START Data to examine

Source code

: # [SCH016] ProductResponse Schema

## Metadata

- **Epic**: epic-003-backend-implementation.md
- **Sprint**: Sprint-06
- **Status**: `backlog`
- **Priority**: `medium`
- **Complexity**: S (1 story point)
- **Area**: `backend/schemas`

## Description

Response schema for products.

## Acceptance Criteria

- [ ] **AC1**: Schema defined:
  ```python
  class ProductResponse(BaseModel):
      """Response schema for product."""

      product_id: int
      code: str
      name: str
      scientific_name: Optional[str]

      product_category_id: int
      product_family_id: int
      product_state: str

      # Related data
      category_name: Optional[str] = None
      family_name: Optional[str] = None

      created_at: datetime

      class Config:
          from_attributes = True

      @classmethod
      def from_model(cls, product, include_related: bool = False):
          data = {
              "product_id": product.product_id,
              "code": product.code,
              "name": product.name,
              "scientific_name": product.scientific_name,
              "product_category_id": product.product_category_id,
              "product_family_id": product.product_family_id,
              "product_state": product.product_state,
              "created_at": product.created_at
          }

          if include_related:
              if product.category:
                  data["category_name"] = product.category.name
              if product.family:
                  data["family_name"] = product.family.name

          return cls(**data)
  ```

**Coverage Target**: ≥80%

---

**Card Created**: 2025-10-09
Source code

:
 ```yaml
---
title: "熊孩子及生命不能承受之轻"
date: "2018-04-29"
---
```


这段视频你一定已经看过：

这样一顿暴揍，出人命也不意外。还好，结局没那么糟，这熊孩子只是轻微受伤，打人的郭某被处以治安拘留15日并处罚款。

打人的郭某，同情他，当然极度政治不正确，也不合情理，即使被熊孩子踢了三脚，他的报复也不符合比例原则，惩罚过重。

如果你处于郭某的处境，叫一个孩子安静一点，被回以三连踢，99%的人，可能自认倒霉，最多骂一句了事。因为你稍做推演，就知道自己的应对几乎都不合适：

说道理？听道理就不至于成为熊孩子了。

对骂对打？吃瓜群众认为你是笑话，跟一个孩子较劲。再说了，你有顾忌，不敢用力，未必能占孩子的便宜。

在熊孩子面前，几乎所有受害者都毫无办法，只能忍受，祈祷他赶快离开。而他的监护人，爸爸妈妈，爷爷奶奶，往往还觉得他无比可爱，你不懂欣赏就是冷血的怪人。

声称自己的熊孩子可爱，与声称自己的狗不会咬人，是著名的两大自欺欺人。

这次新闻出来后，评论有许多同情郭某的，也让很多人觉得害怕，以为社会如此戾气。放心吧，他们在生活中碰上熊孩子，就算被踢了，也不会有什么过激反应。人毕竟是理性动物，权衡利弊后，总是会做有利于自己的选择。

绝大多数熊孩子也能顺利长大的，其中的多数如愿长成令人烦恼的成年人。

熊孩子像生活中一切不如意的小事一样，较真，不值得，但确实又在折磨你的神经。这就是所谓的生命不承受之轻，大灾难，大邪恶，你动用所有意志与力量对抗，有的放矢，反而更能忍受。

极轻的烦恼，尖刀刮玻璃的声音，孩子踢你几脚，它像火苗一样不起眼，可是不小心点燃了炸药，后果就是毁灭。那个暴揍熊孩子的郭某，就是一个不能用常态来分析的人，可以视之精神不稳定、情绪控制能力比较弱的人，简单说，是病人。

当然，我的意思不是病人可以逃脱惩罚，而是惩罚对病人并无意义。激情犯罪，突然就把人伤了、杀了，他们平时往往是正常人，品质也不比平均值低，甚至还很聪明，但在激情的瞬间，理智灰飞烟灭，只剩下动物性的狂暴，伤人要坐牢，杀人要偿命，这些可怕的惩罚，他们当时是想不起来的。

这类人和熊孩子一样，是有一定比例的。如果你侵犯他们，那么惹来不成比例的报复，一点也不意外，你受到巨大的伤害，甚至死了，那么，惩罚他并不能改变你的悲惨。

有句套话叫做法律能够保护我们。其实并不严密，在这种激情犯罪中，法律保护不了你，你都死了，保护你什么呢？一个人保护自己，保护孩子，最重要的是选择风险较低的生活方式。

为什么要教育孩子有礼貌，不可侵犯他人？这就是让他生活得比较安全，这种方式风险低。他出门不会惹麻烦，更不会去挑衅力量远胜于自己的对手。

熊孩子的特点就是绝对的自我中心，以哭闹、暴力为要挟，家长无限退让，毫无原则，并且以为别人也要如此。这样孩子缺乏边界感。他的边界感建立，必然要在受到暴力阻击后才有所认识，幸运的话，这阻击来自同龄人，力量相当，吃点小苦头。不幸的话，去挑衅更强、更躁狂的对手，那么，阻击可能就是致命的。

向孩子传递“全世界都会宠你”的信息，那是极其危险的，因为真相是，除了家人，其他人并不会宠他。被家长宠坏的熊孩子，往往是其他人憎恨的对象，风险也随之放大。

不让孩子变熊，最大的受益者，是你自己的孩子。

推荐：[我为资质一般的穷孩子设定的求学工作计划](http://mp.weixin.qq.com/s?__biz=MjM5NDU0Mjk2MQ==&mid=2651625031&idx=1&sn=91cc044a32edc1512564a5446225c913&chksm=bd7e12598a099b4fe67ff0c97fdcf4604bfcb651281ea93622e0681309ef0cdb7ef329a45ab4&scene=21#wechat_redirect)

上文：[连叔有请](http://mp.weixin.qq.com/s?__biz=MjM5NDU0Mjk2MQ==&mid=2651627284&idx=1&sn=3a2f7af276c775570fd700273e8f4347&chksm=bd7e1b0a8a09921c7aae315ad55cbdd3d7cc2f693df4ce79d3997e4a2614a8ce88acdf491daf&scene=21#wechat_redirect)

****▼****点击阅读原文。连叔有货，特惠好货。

END Data to examine

→ **Your instructions**:
Return all the lines above exactly as given.

→ **Expected output**:
Source code

: # [SCH016] ProductResponse Schema

## Metadata

- **Epic**: epic-003-backend-implementation.md
- **Sprint**: Sprint-06
- **Status**: `backlog`
- **Priority**: `medium`
- **Complexity**: S (1 story point)
- **Area**: `backend/schemas`

## Description

Response schema for products.

## Acceptance Criteria

- [ ] **AC1**: Schema defined:
  ```python
  class ProductResponse(BaseModel):
      """Response schema for product."""

      product_id: int
      code: str
      name: str
      scientific_name: Optional[str]

      product_category_id: int
      product_family_id: int
      product_state: str

      # Related data
      category_name: Optional[str] = None
      family_name: Optional[str] = None

      created_at: datetime

      class Config:
          from_attributes = True

      @classmethod
      def from_model(cls, product, include_related: bool = False):
          data = {
              "product_id": product.product_id,
              "code": product.code,
              "name": product.name,
              "scientific_name": product.scientific_name,
              "product_category_id": product.product_category_id,
              "product_family_id": product.product_family_id,
              "product_state": product.product_state,
              "created_at": product.created_at
          }

          if include_related:
              if product.category:
                  data["category_name"] = product.category.name
              if product.family:
                  data["family_name"] = product.family.name

          return cls(**data)
  ```

**Coverage Target**: ≥80%

---

**Card Created**: 2025-10-09
Source code

:
 ```yaml
---
title: "熊孩子及生命不能承受之轻"
date: "2018-04-29"
---
```


这段视频你一定已经看过：

这样一顿暴揍，出人命也不意外。还好，结局没那么糟，这熊孩子只是轻微受伤，打人的郭某被处以治安拘留15日并处罚款。

打人的郭某，同情他，当然极度政治不正确，也不合情理，即使被熊孩子踢了三脚，他的报复也不符合比例原则，惩罚过重。

如果你处于郭某的处境，叫一个孩子安静一点，被回以三连踢，99%的人，可能自认倒霉，最多骂一句了事。因为你稍做推演，就知道自己的应对几乎都不合适：

说道理？听道理就不至于成为熊孩子了。

对骂对打？吃瓜群众认为你是笑话，跟一个孩子较劲。再说了，你有顾忌，不敢用力，未必能占孩子的便宜。

在熊孩子面前，几乎所有受害者都毫无办法，只能忍受，祈祷他赶快离开。而他的监护人，爸爸妈妈，爷爷奶奶，往往还觉得他无比可爱，你不懂欣赏就是冷血的怪人。

声称自己的熊孩子可爱，与声称自己的狗不会咬人，是著名的两大自欺欺人。

这次新闻出来后，评论有许多同情郭某的，也让很多人觉得害怕，以为社会如此戾气。放心吧，他们在生活中碰上熊孩子，就算被踢了，也不会有什么过激反应。人毕竟是理性动物，权衡利弊后，总是会做有利于自己的选择。

绝大多数熊孩子也能顺利长大的，其中的多数如愿长成令人烦恼的成年人。

熊孩子像生活中一切不如意的小事一样，较真，不值得，但确实又在折磨你的神经。这就是所谓的生命不承受之轻，大灾难，大邪恶，你动用所有意志与力量对抗，有的放矢，反而更能忍受。

极轻的烦恼，尖刀刮玻璃的声音，孩子踢你几脚，它像火苗一样不起眼，可是不小心点燃了炸药，后果就是毁灭。那个暴揍熊孩子的郭某，就是一个不能用常态来分析的人，可以视之精神不稳定、情绪控制能力比较弱的人，简单说，是病人。

当然，我的意思不是病人可以逃脱惩罚，而是惩罚对病人并无意义。激情犯罪，突然就把人伤了、杀了，他们平时往往是正常人，品质也不比平均值低，甚至还很聪明，但在激情的瞬间，理智灰飞烟灭，只剩下动物性的狂暴，伤人要坐牢，杀人要偿命，这些可怕的惩罚，他们当时是想不起来的。

这类人和熊孩子一样，是有一定比例的。如果你侵犯他们，那么惹来不成比例的报复，一点也不意外，你受到巨大的伤害，甚至死了，那么，惩罚他并不能改变你的悲惨。

有句套话叫做法律能够保护我们。其实并不严密，在这种激情犯罪中，法律保护不了你，你都死了，保护你什么呢？一个人保护自己，保护孩子，最重要的是选择风险较低的生活方式。

为什么要教育孩子有礼貌，不可侵犯他人？这就是让他生活得比较安全，这种方式风险低。他出门不会惹麻烦，更不会去挑衅力量远胜于自己的对手。

熊孩子的特点就是绝对的自我中心，以哭闹、暴力为要挟，家长无限退让，毫无原则，并且以为别人也要如此。这样孩子缺乏边界感。他的边界感建立，必然要在受到暴力阻击后才有所认识，幸运的话，这阻击来自同龄人，力量相当，吃点小苦头。不幸的话，去挑衅更强、更躁狂的对手，那么，阻击可能就是致命的。

向孩子传递“全世界都会宠你”的信息，那是极其危险的，因为真相是，除了家人，其他人并不会宠他。被家长宠坏的熊孩子，往往是其他人憎恨的对象，风险也随之放大。

不让孩子变熊，最大的受益者，是你自己的孩子。

推荐：[我为资质一般的穷孩子设定的求学工作计划](http://mp.weixin.qq.com/s?__biz=MjM5NDU0Mjk2MQ==&mid=2651625031&idx=1&sn=91cc044a32edc1512564a5446225c913&chksm=bd7e12598a099b4fe67ff0c97fdcf4604bfcb651281ea93622e0681309ef0cdb7ef329a45ab4&scene=21#wechat_redirect)

上文：[连叔有请](http://mp.weixin.qq.com/s?__biz=MjM5NDU0Mjk2MQ==&mid=2651627284&idx=1&sn=3a2f7af276c775570fd700273e8f4347&chksm=bd7e1b0a8a09921c7aae315ad55cbdd3d7cc2f693df4ce79d3997e4a2614a8ce88acdf491daf&scene=21#wechat_redirect)

****▼****点击阅读原文。连叔有货，特惠好货。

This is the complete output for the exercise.